Advances in the molecular biological knowledge of neuronal nicotinic acetylcholine receptors (nAChRs) have led to a growing interest by the pharmaceutical industry in the development of novel compounds that selectively modulate nAChR function. The ability of (-)-nicotine, an activator of nAChRs, to enhance attentional aspects of cognition in animals and humans, to exert neuroprotective and anxiolytic-like effects, and presumably to mediate the negative correlation between smoking and Alzheimer's (and Parkinson's) Disease, has focused interest on the potential therapeutic utility of modulators of nAChR function for treatment of some of the deficits associated with these progressive, neurodegenerative conditions. Numerous compounds are known which activate nAChRs and which might serve as lead compounds toward the development of such agents. The pharmacologic diversity of neuronal nAChR subtypes suggests the possibility of developing selective compounds which would have more favourable side-effect profiles than existing agents.
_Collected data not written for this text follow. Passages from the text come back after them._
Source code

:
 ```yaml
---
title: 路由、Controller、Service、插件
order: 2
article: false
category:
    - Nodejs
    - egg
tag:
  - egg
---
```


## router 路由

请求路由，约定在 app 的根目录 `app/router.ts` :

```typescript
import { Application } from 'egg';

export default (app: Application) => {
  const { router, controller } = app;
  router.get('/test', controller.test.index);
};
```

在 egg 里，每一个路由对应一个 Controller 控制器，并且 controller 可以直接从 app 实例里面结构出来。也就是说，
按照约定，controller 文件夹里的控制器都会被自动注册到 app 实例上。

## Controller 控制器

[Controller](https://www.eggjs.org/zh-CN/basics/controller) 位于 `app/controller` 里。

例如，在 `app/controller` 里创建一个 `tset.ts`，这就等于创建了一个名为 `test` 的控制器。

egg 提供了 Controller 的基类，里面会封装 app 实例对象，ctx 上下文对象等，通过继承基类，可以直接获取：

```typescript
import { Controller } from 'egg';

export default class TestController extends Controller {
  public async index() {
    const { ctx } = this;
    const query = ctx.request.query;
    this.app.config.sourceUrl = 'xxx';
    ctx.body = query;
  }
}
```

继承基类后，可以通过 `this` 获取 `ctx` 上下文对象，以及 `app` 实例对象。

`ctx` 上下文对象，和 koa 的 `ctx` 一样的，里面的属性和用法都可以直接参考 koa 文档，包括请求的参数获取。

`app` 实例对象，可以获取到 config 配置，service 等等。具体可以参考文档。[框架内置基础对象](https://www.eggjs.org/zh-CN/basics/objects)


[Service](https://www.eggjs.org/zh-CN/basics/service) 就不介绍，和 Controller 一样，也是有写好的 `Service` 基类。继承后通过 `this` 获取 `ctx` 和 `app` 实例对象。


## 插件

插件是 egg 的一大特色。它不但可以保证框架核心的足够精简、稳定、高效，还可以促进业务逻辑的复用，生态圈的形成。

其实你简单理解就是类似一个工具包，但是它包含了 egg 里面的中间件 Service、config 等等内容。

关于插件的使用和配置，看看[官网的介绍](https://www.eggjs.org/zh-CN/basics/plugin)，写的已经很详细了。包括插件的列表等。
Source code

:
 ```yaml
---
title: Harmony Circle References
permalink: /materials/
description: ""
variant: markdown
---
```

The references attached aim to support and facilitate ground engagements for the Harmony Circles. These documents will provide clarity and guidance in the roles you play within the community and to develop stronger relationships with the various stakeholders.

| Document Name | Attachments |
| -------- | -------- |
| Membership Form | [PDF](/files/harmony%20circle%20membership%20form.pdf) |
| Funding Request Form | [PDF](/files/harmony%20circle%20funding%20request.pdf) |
This broader class of agents, collectively called cholinergic channel modulators (ChCMs), is anticipated to encompass compounds which would have more favourable side-effect profiles than existing agents, which generally exhibit low selectivity. This selectivity may be achieved by preferentially activating some subtypes of nAChRs (i.e., Cholinergic Channel Activators, ChCAs) or inhibiting the function of other subtypes (Cholinergic Channel Inhibitors, ChCIs). An overview of the biology of nAChRs and the rationale for the use of ChCMs for the treatment of dementia related to neurodegenerative diseases are presented, followed by a discussion of lead compounds and compounds under consideration for clinical evaluation.